(Dataset entries)
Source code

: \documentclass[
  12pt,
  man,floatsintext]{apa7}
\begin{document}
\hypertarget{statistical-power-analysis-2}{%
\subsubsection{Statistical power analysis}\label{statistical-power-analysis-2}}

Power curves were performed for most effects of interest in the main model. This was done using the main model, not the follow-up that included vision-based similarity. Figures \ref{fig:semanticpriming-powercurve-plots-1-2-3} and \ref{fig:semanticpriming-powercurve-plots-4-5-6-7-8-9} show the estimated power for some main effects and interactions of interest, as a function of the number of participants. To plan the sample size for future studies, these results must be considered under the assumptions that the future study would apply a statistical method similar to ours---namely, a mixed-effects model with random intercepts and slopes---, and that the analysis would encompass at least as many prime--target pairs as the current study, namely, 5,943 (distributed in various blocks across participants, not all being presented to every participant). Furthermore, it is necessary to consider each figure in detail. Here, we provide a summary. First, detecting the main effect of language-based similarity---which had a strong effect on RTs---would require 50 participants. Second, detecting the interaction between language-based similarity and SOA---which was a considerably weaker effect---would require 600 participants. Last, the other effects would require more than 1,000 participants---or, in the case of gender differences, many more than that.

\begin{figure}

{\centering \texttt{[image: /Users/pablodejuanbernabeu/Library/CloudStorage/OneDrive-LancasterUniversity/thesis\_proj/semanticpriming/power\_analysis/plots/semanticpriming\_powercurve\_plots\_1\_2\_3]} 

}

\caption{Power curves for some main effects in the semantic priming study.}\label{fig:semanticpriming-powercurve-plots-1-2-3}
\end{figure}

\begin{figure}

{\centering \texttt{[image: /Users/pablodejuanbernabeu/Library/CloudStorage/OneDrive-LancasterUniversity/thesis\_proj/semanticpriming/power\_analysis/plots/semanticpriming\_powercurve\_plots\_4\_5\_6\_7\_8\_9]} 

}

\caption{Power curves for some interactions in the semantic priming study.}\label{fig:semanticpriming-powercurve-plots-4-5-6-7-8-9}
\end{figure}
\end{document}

**PROBLEM TO WORK ON**
Above are the records; copy each line from them that includes the string "LancasterUniversity".

**REPLY TO THE TASK**
{\centering \texttt{[image: /Users/pablodejuanbernabeu/Library/CloudStorage/OneDrive-LancasterUniversity/thesis\_proj/semanticpriming/power\_analysis/plots/semanticpriming\_powercurve\_plots\_1\_2\_3]} 
{\centering \texttt{[image: /Users/pablodejuanbernabeu/Library/CloudStorage/OneDrive-LancasterUniversity/thesis\_proj/semanticpriming/power\_analysis/plots/semanticpriming\_powercurve\_plots\_4\_5\_6\_7\_8\_9]} 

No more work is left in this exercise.